The ribonucleotide reductase M2 subunit (RRM2) plays an active role in tumor progression and is frequently overexpressed in cancer. It plays a significant role in the regulation of cell invasiveness, cell migration and tumor metastasis. Elevated RRM2 expression has been reported to be associated with poor prognosis of gastric cancer. However, the molecular mechanisms of RRM2 in gastric cancer cells remain elusive. In our study, we found that RRM2 highly expressed in gastric cancer cells BGC823. RRM2 stimulation dose-dependently enhanced the invasion and migration of BGC823 cells. Furthermore, we found that the expressions of MMP-2 and MMP-9 in BGC823 cells were significantly increased after RRM2 stimulation. In addition, RRM2 time-dependently induced activation of AKT, IKBα, and NF-κB. These effects of RRM2 were prevented by AKT selective inhibitor GSK690693 as well as NF-κB selective inhibitor BAY117082. In conclusion, our findings establish a signaling role for RRM2 in gastric cancer cells and identify that the RRM2/AKT/NF-κB signaling pathway is essential for tumor invasiveness in gastric cancer cells. Thus, our data may provide knowledge for using RRM2 as a novel target for effective diagnosis and treatment of gastric cancer.

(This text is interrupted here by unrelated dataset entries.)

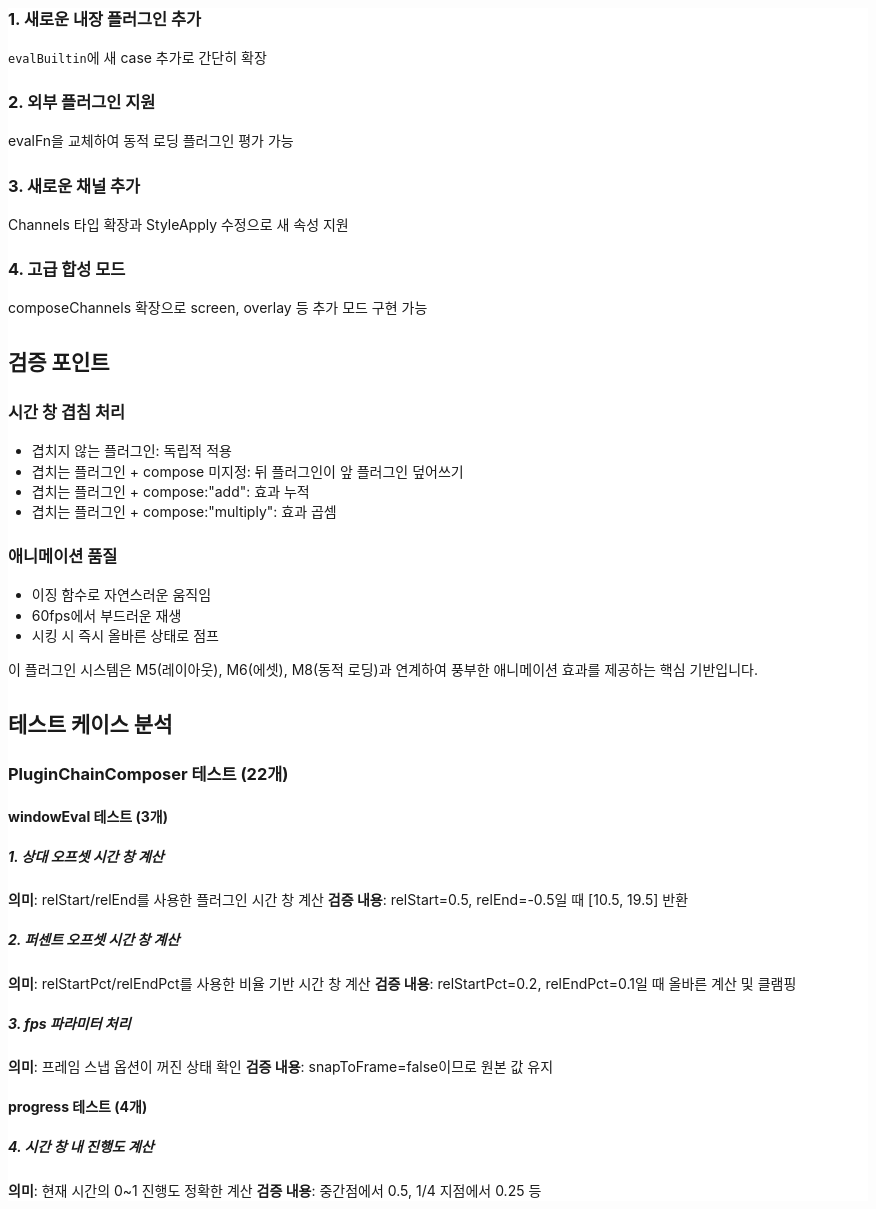 ### 1. 새로운 내장 플러그인 추가
`evalBuiltin`에 새 case 추가로 간단히 확장

### 2. 외부 플러그인 지원
evalFn을 교체하여 동적 로딩 플러그인 평가 가능

### 3. 새로운 채널 추가
Channels 타입 확장과 StyleApply 수정으로 새 속성 지원

### 4. 고급 합성 모드
composeChannels 확장으로 screen, overlay 등 추가 모드 구현 가능

## 검증 포인트

### 시간 창 겹침 처리
- 겹치지 않는 플러그인: 독립적 적용
- 겹치는 플러그인 + compose 미지정: 뒤 플러그인이 앞 플러그인 덮어쓰기
- 겹치는 플러그인 + compose:"add": 효과 누적
- 겹치는 플러그인 + compose:"multiply": 효과 곱셈

### 애니메이션 품질
- 이징 함수로 자연스러운 움직임
- 60fps에서 부드러운 재생
- 시킹 시 즉시 올바른 상태로 점프

이 플러그인 시스템은 M5(레이아웃), M6(에셋), M8(동적 로딩)과 연계하여 풍부한 애니메이션 효과를 제공하는 핵심 기반입니다.

## 테스트 케이스 분석

### PluginChainComposer 테스트 (22개)

#### windowEval 테스트 (3개)

##### 1. 상대 오프셋 시간 창 계산
**의미**: relStart/relEnd를 사용한 플러그인 시간 창 계산
**검증 내용**: relStart=0.5, relEnd=-0.5일 때 [10.5, 19.5] 반환

##### 2. 퍼센트 오프셋 시간 창 계산
**의미**: relStartPct/relEndPct를 사용한 비율 기반 시간 창 계산
**검증 내용**: relStartPct=0.2, relEndPct=0.1일 때 올바른 계산 및 클램핑

##### 3. fps 파라미터 처리
**의미**: 프레임 스냅 옵션이 꺼진 상태 확인
**검증 내용**: snapToFrame=false이므로 원본 값 유지

#### progress 테스트 (4개)

##### 4. 시간 창 내 진행도 계산
**의미**: 현재 시간의 0~1 진행도 정확한 계산
**검증 내용**: 중간점에서 0.5, 1/4 지점에서 0.25 등
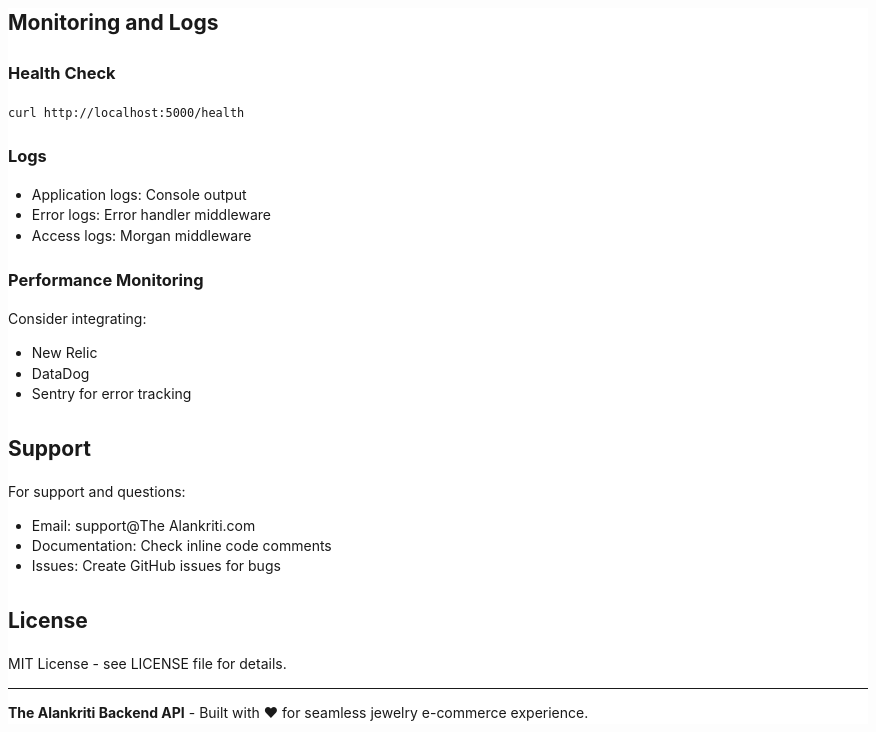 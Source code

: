 ## Monitoring and Logs

### Health Check
```bash
curl http://localhost:5000/health
```

### Logs
- Application logs: Console output
- Error logs: Error handler middleware
- Access logs: Morgan middleware

### Performance Monitoring
Consider integrating:
- New Relic
- DataDog
- Sentry for error tracking

## Support

For support and questions:
- Email: support@The Alankriti.com
- Documentation: Check inline code comments
- Issues: Create GitHub issues for bugs

## License

MIT License - see LICENSE file for details.

---

**The Alankriti Backend API** - Built with ❤️ for seamless jewelry e-commerce experience.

核糖核苷酸还原酶M2亚基(RRM2)在肿瘤进展中发挥积极作用,且在癌症中常过度表达。它在调节细胞侵袭、细胞迁移和肿瘤转移方面发挥着重要作用。据报道,RRM2表达升高与胃癌预后不良有关。然而,RRM2在胃癌细胞中的分子机制仍不清楚。在我们的研究中,我们发现RRM2在胃癌细胞BGC823中高表达。RRM2刺激以剂量依赖的方式增强了BGC823细胞的侵袭和迁移能力。此外,我们发现RRM2刺激后,BGC823细胞中MMP-2和MMP-9的表达显著增加。另外,RRM2以时间依赖的方式诱导AKT、IKBα和NF-κB的激活。RRM2的这些作用被AKT选择性抑制剂GSK690693以及NF-κB选择性抑制剂BAY117082所阻断。总之,我们的研究结果确立了RRM2在胃癌细胞中的信号传导作用,并确定RRM2/AKT/NF-κB信号通路对胃癌细胞的肿瘤侵袭至关重要。因此,我们的数据可能为将RRM2用作胃癌有效诊断和治疗的新靶点提供依据。